A Medicare beneficiary who needs a medical item or service for which Medicare coverage is precluded under an NCD may challenge the NCD’s validity by filing a written complaint. 42 C.F.R. § 426.500(a). When it receives the complaint, the Board first determines whether it meets certain threshold regulatory requirements. See id. § 426.510(b). If the complaint is “acceptable,” the Board directs CMS to provide the complainant (or “aggrieved party”) and the Board with the “NCD record.” Id. § 426.510(d)(3). The NCD record “consists of any document or material that CMS considered during the development of the NCD” including “medical evidence considered on or before the date the NCD was issued . . . .” Id. § 426.518(a). After CMS produces the NCD record, the aggrieved party may submit a statement “explaining why the NCD record is not complete, or not adequate to support the validity of the [challenged] NCD under the reasonableness standard,” and, in turn, CMS may submit a response “in order to defend the NCD.” Id. § 426.525(a), (b).

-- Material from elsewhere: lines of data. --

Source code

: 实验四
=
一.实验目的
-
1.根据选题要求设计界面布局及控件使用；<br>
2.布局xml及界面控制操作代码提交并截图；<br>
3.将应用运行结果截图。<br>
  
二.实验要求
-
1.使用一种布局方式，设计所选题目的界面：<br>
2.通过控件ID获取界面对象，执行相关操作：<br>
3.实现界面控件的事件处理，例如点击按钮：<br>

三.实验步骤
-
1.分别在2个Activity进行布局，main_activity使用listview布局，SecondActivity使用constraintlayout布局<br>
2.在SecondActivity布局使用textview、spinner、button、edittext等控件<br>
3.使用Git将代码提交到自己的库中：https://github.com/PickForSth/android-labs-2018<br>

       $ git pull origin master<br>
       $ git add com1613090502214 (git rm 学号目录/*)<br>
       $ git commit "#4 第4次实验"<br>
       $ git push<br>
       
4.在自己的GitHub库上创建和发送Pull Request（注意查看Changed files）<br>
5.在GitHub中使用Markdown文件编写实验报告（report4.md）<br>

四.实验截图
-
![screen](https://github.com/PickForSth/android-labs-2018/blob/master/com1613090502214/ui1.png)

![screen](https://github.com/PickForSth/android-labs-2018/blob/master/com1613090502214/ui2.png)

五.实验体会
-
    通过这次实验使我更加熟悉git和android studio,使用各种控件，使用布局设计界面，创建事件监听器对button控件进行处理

The Board then “applies the reasonableness standard to determine whether the NCD record is complete and adequate to support the validity of the NCD.” 42 C.F.R. § 426.525(c)(1). The Board’s role at this stage of the review process is “not to assess the ultimate validity of the NCD based on an evidentiary record but simply to determine whether the information CMS considered during the development of the NCD, including medical evidence considered on or before the date the NCD was issued, supports the validity of the NCD, in light of the material submitted by the aggrieved party.” NCD 140.3, Transsexual Surgery, NCD Ruling No. 2 (Dec. 2, 2013) (italics in original). If the Board determines that the NCD record is complete and adequate to support the validity of the NCD, the review process ends with the Board’s “[i]ssuance of a decision finding the record complete and adequate to support the validity of the NCD . . . .” 42 C.F.R. § 426.525(c)(2). “If the Board determines that the NCD record is not complete and adequate to support the validity of the NCD, the Board permits discovery and the taking of evidence . . . and evaluate[s] the NCD in accordance with § 426.531” (a regulation that specifies what the Board must and may do in applying the reasonableness standard). Id. § 426.525(c)(3).
IV. CASE HISTORY
In accordance with the procedures in 42 C.F.R. Part 426, the Aggrieved Parties initiated this proceeding by filing a complaint. Attached to the complaint were numerous exhibits, including articles from peer-reviewed scientific and medical journals and other material whose publication or creation post-dates the issuance of NCD 160.18(C). The Aggrieved
Parties allege in the complaint that they suffer from TRD, that VNS is a reasonable and necessary treatment for that condition, and that NCD 160.18(C) is contrary to the “preponderance” of scientific and clinical evidence, the opinion of medical experts and practicing psychiatrists, and “Medicare policy concerning reasonableness and medical necessity.” Complaint ¶ 9. For these and other reasons, the Aggrieved Parties ask the Board to find that NCD 160.18(C) “should not be relied on to deny”: (1) “access to reasonable and necessary treatment related to VNS therapy for TRD”; (2) “access to physician services that allow effective use of a VNS device that was covered by Medicare when implanted”; and (3) “access to a replacement battery to enable effective use of the implanted VNS device.” Id. ¶¶ 97-99.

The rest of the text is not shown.